▶ [Plain-text document sources]

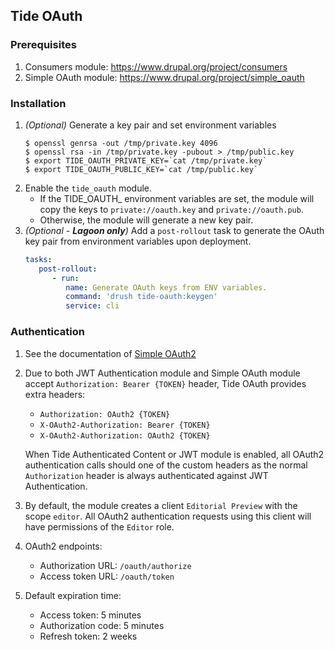 ## Tide OAuth

### Prerequisites
1. Consumers module: https://www.drupal.org/project/consumers
2. Simple OAuth module: https://www.drupal.org/project/simple_oauth

### Installation
1. _(Optional)_ Generate a key pair and set environment variables
    ```shell script
    $ openssl genrsa -out /tmp/private.key 4096
    $ openssl rsa -in /tmp/private.key -pubout > /tmp/public.key
    $ export TIDE_OAUTH_PRIVATE_KEY=`cat /tmp/private.key`
    $ export TIDE_OAUTH_PUBLIC_KEY=`cat /tmp/public.key`
    ```
2. Enable the `tide_oauth` module.
    * If the TIDE_OAUTH_ environment variables are set, the module will copy
    the keys to `private://oauth.key` and `private://oauth.pub`.
    * Otherwise, the module will generate a new key pair.
3. _(Optional - **Lagoon only**)_ Add a `post-rollout` task to generate the OAuth
    key pair from environment variables upon deployment.
    ```yaml
    tasks:
       post-rollout:
          - run:
             name: Generate OAuth keys from ENV variables.
             command: 'drush tide-oauth:keygen'
             service: cli
    ```    

### Authentication
1. See the documentation of [Simple OAuth2](https://www.drupal.org/node/2843627)
2. Due to both JWT Authentication module and Simple OAuth module accept 
    `Authorization: Bearer {TOKEN}` header, Tide OAuth provides extra headers:
    * `Authorization: OAuth2 {TOKEN}`     
    * `X-OAuth2-Authorization: Bearer {TOKEN}`
    * `X-OAuth2-Authorization: OAuth2 {TOKEN}` 
    
    When Tide Authenticated Content or JWT module is enabled, all OAuth2 
    authentication calls should one of the custom headers as the normal 
    `Authorization` header is always authenticated against JWT Authentication.
3. By default, the module creates a client `Editorial Preview` with the scope
    `editor`. All OAuth2 authentication requests using this client will have
    permissions of the `Editor` role.
4. OAuth2 endpoints:
    * Authorization URL: `/oauth/authorize`
    * Access token URL: `/oauth/token`
5. Default expiration time:
    * Access token: 5 minutes
    * Authorization code: 5 minutes
    * Refresh token: 2 weeks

▶ [Assignment] Please say how many lines in the records contain the word "drupal", and give only that number.

▶ [Exercise output] 3